**Material supplied**
^^^^

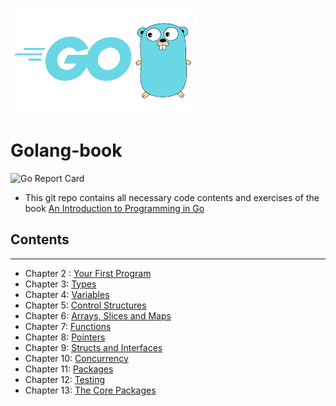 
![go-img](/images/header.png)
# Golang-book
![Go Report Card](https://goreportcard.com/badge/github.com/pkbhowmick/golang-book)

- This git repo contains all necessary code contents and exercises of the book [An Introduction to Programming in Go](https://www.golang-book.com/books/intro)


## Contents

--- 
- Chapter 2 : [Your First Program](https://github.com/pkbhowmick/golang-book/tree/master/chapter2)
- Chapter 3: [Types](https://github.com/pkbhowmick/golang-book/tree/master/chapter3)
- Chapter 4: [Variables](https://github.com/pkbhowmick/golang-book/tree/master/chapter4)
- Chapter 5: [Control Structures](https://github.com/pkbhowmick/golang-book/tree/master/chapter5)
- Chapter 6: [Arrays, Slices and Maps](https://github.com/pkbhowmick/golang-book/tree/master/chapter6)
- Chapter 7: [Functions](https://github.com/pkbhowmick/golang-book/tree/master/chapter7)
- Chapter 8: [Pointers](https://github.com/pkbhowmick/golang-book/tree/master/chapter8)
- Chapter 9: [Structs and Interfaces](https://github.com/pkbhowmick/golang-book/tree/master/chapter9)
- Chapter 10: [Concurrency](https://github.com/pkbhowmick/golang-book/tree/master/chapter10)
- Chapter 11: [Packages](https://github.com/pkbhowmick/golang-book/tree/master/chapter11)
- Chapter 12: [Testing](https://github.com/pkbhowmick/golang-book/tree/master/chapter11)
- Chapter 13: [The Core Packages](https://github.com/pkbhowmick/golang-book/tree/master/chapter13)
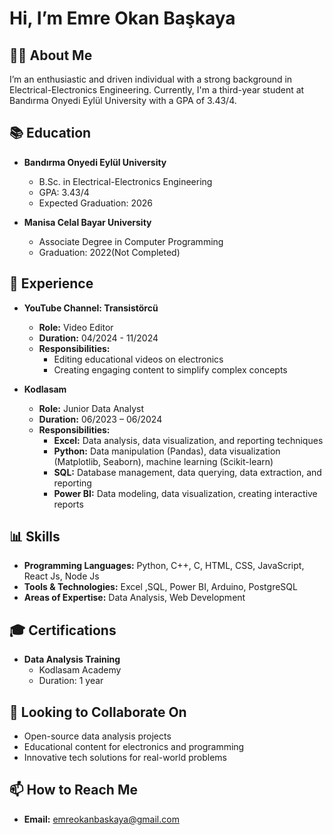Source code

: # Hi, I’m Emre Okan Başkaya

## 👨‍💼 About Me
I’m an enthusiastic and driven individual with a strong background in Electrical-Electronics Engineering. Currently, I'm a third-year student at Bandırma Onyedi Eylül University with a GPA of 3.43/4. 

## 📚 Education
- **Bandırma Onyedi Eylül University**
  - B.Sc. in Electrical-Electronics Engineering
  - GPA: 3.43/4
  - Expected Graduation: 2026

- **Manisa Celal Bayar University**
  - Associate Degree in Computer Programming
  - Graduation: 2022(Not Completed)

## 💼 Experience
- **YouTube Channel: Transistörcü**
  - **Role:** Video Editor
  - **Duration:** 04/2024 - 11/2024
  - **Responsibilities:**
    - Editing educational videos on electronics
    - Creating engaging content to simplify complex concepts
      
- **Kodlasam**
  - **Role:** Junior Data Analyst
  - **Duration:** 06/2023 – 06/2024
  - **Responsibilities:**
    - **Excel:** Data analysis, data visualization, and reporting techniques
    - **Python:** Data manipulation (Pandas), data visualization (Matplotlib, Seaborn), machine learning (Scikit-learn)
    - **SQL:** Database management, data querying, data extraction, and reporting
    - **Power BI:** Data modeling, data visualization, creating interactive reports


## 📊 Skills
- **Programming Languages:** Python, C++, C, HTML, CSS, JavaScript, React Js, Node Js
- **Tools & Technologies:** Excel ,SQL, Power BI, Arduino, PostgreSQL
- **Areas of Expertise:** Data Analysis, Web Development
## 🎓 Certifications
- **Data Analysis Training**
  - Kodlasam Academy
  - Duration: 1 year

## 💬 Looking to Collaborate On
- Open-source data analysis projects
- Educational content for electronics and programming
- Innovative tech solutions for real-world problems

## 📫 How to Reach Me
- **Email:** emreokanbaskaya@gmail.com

^^^^

Stop at the line containing "- **Manisa Celal Bayar University**" and include it. Everything from the first line of the material up to there is to be repeated exactly, leaving out pictures.

**Solved exercise**
![go-img](/images/header.png)
# Golang-book
![Go Report Card](https://goreportcard.com/badge/github.com/pkbhowmick/golang-book)

- This git repo contains all necessary code contents and exercises of the book [An Introduction to Programming in Go](https://www.golang-book.com/books/intro)


## Contents

--- 
- Chapter 2 : [Your First Program](https://github.com/pkbhowmick/golang-book/tree/master/chapter2)
- Chapter 3: [Types](https://github.com/pkbhowmick/golang-book/tree/master/chapter3)
- Chapter 4: [Variables](https://github.com/pkbhowmick/golang-book/tree/master/chapter4)
- Chapter 5: [Control Structures](https://github.com/pkbhowmick/golang-book/tree/master/chapter5)
- Chapter 6: [Arrays, Slices and Maps](https://github.com/pkbhowmick/golang-book/tree/master/chapter6)
- Chapter 7: [Functions](https://github.com/pkbhowmick/golang-book/tree/master/chapter7)
- Chapter 8: [Pointers](https://github.com/pkbhowmick/golang-book/tree/master/chapter8)
- Chapter 9: [Structs and Interfaces](https://github.com/pkbhowmick/golang-book/tree/master/chapter9)
- Chapter 10: [Concurrency](https://github.com/pkbhowmick/golang-book/tree/master/chapter10)
- Chapter 11: [Packages](https://github.com/pkbhowmick/golang-book/tree/master/chapter11)
- Chapter 12: [Testing](https://github.com/pkbhowmick/golang-book/tree/master/chapter11)
- Chapter 13: [The Core Packages](https://github.com/pkbhowmick/golang-book/tree/master/chapter13)
Source code

: # Hi, I’m Emre Okan Başkaya

## 👨‍💼 About Me
I’m an enthusiastic and driven individual with a strong background in Electrical-Electronics Engineering. Currently, I'm a third-year student at Bandırma Onyedi Eylül University with a GPA of 3.43/4. 

## 📚 Education
- **Bandırma Onyedi Eylül University**
  - B.Sc. in Electrical-Electronics Engineering
  - GPA: 3.43/4
  - Expected Graduation: 2026

- **Manisa Celal Bayar University**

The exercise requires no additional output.